If you add up the depth of each pixel in an image, you get a kind of map that gives the image extra information from a different dimension. The resulting map is called a depth map, a z-map, or a z-buffer. When working with video, it is called a depth channel, or a depth pass.
With K|Lens One, the Kaleido-image of 9 slightly different perspectives of the same scene is displayed on the camera sensor as well as the viewfinder. Because this would be bizarre and confusing to look at, K|Lens One has programmed a dedicated external monitor to display only the center view perspective. This makes the shooting process much easier and less confusing.
The external monitor does come as part of the overall package, but it does mean you have to hook it up and drastically increase your camera’s footprint if you want to use the lens.
With this depth information, you’re no longer limited to accessing your image or video in just two dimensions, instead, you can include the depth and use it for any further processing steps.
Now, you don’t just take a picture and magically get a 3D image. You need to use dedicated software (it comes free with the lens) that calculates depth information so you can then use that information for post-processing.

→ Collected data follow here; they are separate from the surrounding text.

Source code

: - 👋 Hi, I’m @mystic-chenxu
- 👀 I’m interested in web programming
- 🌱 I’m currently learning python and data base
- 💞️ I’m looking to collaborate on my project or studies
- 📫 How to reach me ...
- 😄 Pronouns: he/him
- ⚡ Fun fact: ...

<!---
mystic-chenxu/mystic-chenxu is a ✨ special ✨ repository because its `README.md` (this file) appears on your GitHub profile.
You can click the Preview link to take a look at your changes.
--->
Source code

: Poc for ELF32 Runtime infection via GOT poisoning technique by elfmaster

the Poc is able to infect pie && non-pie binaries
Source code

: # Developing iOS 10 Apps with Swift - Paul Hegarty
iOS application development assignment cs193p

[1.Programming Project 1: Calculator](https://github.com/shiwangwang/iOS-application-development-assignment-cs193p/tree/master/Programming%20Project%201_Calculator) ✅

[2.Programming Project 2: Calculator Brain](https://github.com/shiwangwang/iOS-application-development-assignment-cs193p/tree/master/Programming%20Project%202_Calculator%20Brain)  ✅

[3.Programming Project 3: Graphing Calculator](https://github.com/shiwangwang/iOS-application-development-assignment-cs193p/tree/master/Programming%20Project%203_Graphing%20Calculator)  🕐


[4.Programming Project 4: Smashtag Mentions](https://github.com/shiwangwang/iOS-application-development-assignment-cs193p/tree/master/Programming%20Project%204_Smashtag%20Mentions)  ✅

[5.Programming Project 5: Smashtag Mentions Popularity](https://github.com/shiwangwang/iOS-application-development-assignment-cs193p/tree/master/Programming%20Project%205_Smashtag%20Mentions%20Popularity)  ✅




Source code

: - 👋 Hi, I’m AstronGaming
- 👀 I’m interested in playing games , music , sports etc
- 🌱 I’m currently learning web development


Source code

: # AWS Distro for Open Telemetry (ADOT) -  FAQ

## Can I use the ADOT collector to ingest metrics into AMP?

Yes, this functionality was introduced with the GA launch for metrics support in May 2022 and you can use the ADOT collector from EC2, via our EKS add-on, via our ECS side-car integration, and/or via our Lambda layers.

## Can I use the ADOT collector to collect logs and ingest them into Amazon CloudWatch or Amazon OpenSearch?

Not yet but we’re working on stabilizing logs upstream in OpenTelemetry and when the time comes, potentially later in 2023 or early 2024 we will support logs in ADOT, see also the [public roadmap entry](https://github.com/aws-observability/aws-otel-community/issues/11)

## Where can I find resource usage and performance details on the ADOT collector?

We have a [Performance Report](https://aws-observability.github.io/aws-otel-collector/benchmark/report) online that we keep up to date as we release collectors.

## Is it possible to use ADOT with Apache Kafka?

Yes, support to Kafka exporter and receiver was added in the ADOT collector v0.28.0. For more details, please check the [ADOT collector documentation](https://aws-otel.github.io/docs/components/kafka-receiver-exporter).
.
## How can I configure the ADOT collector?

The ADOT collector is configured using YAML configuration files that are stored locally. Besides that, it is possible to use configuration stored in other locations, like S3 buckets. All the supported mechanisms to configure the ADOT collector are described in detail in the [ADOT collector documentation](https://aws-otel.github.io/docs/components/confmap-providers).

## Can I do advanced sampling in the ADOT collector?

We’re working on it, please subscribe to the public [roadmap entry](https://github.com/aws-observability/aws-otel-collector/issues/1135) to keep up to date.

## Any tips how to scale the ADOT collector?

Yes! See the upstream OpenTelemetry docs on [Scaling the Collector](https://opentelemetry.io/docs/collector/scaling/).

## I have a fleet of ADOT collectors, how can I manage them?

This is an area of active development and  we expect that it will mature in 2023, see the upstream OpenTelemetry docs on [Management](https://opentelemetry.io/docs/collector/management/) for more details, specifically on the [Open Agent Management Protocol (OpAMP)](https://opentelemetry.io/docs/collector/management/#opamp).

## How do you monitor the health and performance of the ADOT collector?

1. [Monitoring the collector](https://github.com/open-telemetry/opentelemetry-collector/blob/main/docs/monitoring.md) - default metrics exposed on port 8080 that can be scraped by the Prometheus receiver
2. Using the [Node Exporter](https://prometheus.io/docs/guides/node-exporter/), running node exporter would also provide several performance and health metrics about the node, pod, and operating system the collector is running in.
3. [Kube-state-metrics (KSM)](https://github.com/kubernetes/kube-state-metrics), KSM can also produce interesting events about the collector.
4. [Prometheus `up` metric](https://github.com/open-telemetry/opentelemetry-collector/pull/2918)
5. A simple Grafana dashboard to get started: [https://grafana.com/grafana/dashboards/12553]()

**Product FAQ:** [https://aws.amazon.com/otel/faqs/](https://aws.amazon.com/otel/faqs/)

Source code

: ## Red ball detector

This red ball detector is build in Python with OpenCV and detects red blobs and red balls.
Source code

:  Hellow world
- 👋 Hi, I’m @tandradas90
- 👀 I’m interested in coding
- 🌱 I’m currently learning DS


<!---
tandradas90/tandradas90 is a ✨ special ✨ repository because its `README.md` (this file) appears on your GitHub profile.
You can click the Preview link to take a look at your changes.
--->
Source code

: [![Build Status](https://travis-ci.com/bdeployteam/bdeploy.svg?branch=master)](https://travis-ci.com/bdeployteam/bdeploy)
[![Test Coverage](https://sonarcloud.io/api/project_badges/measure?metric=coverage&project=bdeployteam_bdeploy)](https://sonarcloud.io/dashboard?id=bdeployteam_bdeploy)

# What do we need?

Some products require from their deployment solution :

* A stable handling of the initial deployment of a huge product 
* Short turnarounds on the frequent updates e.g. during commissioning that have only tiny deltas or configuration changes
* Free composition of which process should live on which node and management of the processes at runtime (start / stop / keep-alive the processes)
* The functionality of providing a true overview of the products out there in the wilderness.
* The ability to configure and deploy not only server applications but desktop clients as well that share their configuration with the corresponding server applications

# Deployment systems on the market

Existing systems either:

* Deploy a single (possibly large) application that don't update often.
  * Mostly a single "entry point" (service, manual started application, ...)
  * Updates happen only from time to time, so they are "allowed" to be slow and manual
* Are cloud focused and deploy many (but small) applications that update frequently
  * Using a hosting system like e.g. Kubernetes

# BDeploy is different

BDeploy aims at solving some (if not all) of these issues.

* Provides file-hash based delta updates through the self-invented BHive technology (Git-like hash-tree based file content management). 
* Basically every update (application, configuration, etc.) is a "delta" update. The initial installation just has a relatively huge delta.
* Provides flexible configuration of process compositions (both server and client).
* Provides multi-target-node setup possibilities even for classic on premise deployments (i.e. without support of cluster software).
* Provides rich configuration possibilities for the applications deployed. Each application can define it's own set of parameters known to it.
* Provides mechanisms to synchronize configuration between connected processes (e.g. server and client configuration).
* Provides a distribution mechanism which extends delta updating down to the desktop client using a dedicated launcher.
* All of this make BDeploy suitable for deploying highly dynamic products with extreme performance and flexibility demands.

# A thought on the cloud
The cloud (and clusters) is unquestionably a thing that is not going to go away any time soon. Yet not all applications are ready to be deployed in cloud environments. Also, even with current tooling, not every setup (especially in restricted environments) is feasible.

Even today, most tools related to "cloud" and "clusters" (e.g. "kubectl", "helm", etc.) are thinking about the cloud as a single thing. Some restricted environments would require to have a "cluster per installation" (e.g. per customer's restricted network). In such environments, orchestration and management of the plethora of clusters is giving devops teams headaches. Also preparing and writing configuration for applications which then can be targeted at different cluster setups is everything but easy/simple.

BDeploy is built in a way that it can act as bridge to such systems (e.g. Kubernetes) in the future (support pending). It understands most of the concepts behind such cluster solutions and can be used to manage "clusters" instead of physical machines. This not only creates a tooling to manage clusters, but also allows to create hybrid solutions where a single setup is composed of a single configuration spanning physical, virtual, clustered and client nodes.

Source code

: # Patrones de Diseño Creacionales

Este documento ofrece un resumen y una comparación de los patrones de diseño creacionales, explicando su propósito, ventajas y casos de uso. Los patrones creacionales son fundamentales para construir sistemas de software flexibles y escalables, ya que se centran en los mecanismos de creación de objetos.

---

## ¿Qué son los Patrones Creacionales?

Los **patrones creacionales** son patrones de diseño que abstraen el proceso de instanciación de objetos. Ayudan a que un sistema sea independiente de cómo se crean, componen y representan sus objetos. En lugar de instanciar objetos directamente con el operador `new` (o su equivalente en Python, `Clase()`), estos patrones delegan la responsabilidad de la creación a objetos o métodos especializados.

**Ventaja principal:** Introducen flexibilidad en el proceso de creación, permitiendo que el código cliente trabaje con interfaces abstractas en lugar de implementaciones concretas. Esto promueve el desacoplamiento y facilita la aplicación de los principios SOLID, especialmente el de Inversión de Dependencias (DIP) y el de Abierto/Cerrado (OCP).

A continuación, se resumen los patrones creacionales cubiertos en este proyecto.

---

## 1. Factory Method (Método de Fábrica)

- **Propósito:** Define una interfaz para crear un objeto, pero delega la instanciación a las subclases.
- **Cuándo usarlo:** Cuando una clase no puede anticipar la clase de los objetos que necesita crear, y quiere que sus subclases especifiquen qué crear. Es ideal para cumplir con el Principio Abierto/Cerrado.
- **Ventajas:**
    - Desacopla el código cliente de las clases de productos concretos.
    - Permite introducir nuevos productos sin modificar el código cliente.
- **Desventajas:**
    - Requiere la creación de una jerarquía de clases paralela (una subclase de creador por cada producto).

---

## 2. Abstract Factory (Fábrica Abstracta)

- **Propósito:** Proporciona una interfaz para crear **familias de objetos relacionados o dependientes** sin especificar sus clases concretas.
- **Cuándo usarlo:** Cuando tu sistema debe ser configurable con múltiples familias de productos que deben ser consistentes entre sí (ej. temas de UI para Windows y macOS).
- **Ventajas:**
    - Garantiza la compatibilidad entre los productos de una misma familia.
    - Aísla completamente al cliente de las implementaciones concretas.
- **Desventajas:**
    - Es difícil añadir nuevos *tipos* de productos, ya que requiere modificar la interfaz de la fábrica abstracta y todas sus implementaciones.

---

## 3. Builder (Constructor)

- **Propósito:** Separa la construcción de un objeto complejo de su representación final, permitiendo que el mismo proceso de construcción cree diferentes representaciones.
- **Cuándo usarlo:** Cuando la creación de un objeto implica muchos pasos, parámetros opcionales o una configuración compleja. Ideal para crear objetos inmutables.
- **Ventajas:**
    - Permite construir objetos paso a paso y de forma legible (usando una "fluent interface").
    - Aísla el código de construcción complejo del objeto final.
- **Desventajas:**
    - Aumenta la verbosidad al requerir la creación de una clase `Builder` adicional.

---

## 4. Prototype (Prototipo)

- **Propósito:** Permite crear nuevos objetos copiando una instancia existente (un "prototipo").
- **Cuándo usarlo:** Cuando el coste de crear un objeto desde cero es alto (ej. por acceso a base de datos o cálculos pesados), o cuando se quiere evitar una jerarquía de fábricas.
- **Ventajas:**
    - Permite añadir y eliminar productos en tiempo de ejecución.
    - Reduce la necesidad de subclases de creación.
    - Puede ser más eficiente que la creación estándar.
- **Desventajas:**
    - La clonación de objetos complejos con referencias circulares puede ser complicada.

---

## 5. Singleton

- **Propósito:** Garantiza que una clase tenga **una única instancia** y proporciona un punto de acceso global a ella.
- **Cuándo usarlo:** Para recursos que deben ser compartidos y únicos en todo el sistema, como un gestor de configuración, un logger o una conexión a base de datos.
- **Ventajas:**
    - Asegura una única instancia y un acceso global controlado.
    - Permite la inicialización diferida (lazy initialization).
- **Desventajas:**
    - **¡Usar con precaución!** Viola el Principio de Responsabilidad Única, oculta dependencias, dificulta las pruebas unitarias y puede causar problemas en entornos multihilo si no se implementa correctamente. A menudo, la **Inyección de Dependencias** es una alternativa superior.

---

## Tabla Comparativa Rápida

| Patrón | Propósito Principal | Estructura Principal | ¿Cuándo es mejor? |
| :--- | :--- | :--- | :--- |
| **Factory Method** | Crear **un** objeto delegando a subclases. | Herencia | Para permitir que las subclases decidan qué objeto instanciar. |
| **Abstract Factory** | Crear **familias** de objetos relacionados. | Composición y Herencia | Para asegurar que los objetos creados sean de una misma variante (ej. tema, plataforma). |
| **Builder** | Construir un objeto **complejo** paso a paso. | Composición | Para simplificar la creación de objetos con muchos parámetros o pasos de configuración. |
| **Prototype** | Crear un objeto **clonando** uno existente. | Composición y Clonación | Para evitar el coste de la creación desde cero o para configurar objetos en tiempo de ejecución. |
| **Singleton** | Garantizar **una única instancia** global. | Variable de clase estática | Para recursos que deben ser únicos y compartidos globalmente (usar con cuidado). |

K|Lens One’s software is called DeepSea. DeepSea is essentially an image organizer that allows the user to create depth maps for their photos, and depth channels for their videos. It also lets users export all this data and continue working in any third-party post-processing software.
The DeepSee software allows you to see the original Kaleido image in JPG and RAW formats and nine individual images with slightly different perspectives as JPGs. At the moment of capture, the resolution of the image is reduced to one-ninth of the sensor resolution. However, since nine views of the scene are available, each offering different content, these can be processed together using a Multiview Superresolution process, so that at least 50% of the sensor resolution is achieved in the color image.
The photos and videos created with the K|Lens will work for all 3D displays, be it stereo, holographic, or light field.
K|Lens One is a German startup that was founded in 2016 by a group of computational photography enthusiasts.
Price & Availability
K|Lens One will be available on Kickstarter this month.
The recommended retail price of the K|Lens One including software and accessories is expected to be 3,599 EUR (approx. $4,200 USD).
The standard Kickstarter price will be €2,699. However, “early-birds” can already secure a K|Lens One for 1,799 € – that’s a full 50% discount on the later, regular price.
- The K|Lens One (light field lens) including the necessary mount adapter (depending on your camera model) and lens hood
- K|Lens “DeepSee” software
- Additionally, as an optional add-on, the following can also be pre-ordered (you can use the K|Lens one without this add-on, but for some applications like video, it makes it easier to handle): One 5” monitor, with its own software (this helps you with image composition by displaying only one of the 9 image perspectives) + accessories (monitor mount, HDMI cable, battery)
Please be aware that the expected delivery date will be about half a year after the project becomes fully backed. As always, Newsshooter encourages you to think long and hard before backing any project on a crowd funding platform as there are no guarantees that you will ever see a product that you have backed.